Nine Notable Browns-related Pro Bowl Moments

Pro Bowl? Memorable? Well, it used to be, and the Browns played a part.

1951: Three weeks after the Browns won the championship in their first NFL season with a thrilling 30–28 home win over the Rams, the inaugural Pro Bowl was held at the Los Angeles Coliseum. Paul Brown and Joe Stydahar were rematched as the opposing coaches. Unlike the modern pattycake affairs, this game was hard-hitting and closely contested. Browns legend Otto Graham went most of the way at quarterback, scoring two touchdowns on sneaks and throwing for another. Six other Browns played that day, but the great Graham was named Player of the Game in the East’s 28–27 comeback win.

1953: Graham scored the only touchdown for the Eastern Conference “Americans” coached by Paul Brown, but he was also intercepted five times and lost a fumble in the 27–7 loss.

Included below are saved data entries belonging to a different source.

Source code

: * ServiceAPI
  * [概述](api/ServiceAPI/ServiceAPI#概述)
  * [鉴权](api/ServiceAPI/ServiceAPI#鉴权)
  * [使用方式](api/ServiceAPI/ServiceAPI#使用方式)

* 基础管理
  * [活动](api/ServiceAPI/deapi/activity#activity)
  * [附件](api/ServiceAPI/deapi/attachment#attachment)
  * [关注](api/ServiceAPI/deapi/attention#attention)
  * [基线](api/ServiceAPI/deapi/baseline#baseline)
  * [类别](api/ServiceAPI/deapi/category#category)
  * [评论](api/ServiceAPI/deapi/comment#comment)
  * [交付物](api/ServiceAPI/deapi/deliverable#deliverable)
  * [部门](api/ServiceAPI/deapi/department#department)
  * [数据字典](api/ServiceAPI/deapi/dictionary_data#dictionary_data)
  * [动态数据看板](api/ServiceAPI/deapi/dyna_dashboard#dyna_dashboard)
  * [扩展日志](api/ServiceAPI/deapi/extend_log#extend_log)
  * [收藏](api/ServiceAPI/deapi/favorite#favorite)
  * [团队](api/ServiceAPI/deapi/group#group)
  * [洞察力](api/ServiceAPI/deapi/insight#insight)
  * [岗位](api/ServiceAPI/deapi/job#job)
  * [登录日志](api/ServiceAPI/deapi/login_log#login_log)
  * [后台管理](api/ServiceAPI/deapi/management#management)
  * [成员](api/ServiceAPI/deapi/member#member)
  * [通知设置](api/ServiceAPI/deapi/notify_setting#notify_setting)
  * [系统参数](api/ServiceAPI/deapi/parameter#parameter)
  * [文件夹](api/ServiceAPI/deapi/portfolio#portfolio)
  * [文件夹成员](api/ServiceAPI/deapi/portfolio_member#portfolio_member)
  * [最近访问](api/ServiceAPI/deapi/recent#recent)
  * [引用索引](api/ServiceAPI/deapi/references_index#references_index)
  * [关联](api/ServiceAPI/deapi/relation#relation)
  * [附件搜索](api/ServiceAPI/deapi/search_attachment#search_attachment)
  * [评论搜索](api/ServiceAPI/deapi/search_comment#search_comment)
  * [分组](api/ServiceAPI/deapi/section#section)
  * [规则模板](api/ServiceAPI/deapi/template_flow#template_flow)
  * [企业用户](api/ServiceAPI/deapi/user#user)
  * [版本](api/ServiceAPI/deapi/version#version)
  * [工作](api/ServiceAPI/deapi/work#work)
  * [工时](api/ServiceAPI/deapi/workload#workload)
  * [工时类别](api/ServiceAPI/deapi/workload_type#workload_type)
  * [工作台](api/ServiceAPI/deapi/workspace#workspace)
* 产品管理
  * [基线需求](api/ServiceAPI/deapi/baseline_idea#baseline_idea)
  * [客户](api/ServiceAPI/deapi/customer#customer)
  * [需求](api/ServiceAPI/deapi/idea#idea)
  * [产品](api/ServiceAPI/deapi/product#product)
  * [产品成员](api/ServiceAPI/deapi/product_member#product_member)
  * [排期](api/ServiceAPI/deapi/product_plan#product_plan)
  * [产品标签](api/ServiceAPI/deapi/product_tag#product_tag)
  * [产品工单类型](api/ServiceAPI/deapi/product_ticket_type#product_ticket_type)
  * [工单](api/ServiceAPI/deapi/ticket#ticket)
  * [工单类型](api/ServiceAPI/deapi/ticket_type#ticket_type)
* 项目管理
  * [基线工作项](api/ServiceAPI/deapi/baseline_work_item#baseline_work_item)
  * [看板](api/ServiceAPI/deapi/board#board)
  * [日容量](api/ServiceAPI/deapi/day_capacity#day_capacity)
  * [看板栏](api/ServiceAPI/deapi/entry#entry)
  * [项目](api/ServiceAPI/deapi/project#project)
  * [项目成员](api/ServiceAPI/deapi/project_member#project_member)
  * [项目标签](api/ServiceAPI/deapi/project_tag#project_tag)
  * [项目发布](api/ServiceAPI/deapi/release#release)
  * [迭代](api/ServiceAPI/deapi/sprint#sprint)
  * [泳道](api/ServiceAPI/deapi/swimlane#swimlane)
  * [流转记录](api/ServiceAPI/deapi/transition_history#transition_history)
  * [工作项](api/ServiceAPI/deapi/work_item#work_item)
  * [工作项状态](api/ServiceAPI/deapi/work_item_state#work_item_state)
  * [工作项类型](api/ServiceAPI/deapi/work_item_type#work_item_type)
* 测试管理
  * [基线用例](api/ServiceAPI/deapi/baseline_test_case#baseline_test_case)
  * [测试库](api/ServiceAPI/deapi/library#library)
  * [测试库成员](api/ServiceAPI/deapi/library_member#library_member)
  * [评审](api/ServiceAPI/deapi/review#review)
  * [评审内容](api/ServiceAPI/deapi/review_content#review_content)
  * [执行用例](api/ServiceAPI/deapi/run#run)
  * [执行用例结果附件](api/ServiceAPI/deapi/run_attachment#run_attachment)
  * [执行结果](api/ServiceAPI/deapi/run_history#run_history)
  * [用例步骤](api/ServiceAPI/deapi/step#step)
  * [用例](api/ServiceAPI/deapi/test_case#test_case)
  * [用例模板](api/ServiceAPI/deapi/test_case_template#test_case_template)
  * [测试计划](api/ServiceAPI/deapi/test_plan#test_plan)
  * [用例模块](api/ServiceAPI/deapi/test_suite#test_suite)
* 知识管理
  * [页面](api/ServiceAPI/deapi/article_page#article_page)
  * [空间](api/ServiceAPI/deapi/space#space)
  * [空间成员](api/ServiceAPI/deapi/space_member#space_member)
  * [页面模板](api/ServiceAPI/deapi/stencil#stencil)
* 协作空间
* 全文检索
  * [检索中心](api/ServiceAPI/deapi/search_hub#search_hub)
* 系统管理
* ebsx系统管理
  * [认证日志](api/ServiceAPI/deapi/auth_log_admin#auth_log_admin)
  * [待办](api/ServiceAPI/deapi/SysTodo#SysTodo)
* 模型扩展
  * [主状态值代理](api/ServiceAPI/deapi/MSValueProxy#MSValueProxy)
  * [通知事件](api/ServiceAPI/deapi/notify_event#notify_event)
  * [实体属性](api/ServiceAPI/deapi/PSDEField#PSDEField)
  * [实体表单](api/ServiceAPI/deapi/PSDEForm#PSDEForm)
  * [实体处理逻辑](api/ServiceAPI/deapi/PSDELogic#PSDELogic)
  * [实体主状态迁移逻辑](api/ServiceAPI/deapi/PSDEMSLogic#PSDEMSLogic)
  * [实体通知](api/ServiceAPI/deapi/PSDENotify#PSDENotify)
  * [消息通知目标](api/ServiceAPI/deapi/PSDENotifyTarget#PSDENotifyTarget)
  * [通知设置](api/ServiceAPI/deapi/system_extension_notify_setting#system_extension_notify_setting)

1962: Cleveland’s phenomenal fullback Jim Brown shed four tacklers for a Pro Bowl record 70-yard scoring run, giving his side a late 30–24 lead. Moments after being announced as the game’s MVP, as the East milked the clock, Brown fumbled deep in his own end. The Bears’ Bill George made the hit and recovery, giving Johnny Unitas a last-ditch chance to work his magic, which he did. Rams back Jon Arnett made the game-winning catch on his knees as time expired.

1963: Four days after the stunning dismissal of longtime coach Paul Brown, Jim Brown broke his year-old game record with 141 rushing yards, including first-quarter scoring runs of 1 and 50 yards in the East’s 30–20 win.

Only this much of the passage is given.